Intelligent Work Forums for Engineering Professionals

  • Congratulations KootK on being selected by the Eng-Tips community for having the most helpful posts in the forums last week. Way to Go!

Ice Cream Machine

DrWP

Agricultural
May 12, 2025
1
Hi, this is not my usual field of expertise so bear with me as I’m definitely not an expert on refrigeration.

I’m in a strange situation where we own a creamery, and we are big enough we out grew the two ice cream machines (Emory Thompson) we have. We all currently have a regular day job, but we’re having a hard time keeping up with production and are often making ice cream after work from 5:30pm until 2 or 3 in the morning. All 3 of us are exhausted… Long story short I want to make ann ice cream machine that will handle larger volumes of ice cream since there is not one on the market in this size range. I need help sizing the refrigeration side of the unit to make sure this is even feasible.
I’d like to use R404 (unless there’s something better for my application)
The mixing chamber of the machine which will be a metal cylinder that the walls cool on in order to cool the churning ice cream. The size is 18” diameter and 34” long cylinder. The ice cream needs to cool down to approximately 25 degrees F from approximately 37 degrees F in a 10-15 minute period.

Is R404 the best refrigerant to use here?

How many feet of tubing would I need to coil around this cylinder? What diameter tubing is best for this coil?

What type and size of expansion device is best?

How much refrigerant would I need in terms of weight?

What type and size compressor is best for this application?

My plan is to use a water cooled condenser and regulate a flow of cold water based on its temperature.

I’ve never designed a refrigeration system from the beginning, I’ve only ever repaired previously functional systems. Thank you in advance!
 
Replies continue below

Recommended for you

I'm no ice cream expert. But I doubt there is no equipment available. There are the large commercial ice cream companies that you find in grocery stores and I'm sure they use much larger equipment than you need. Did you talk to all manufacturers of ice cream machines? Are they not able to make a machine to your needs or at least have a model that comes close?

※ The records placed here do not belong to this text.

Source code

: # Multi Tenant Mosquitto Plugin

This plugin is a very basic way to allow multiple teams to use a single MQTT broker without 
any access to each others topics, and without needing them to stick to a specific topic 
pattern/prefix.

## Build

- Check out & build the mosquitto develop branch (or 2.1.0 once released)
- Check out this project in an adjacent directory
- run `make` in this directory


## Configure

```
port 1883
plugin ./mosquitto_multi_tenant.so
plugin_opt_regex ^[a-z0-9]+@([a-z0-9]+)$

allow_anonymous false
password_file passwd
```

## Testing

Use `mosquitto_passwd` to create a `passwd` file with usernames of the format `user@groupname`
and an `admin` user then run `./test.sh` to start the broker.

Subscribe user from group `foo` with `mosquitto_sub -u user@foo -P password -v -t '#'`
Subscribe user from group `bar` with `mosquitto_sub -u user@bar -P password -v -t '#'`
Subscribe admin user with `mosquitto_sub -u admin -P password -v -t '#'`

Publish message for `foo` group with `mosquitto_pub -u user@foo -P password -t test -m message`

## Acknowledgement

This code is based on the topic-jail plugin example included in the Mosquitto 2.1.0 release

If you don't know how to manufacture, you should hire a company that specializes on such machines. They also can assist in designing or can design. You don't want to solder your own machine and then throw away batch after batch of ice cream because your machine breaks or isn't sufficient. I also assume there are some food-processing standards in what material you can use and so on.
 
How big of a batch are you currently making and what's your desired batch size for this new machine?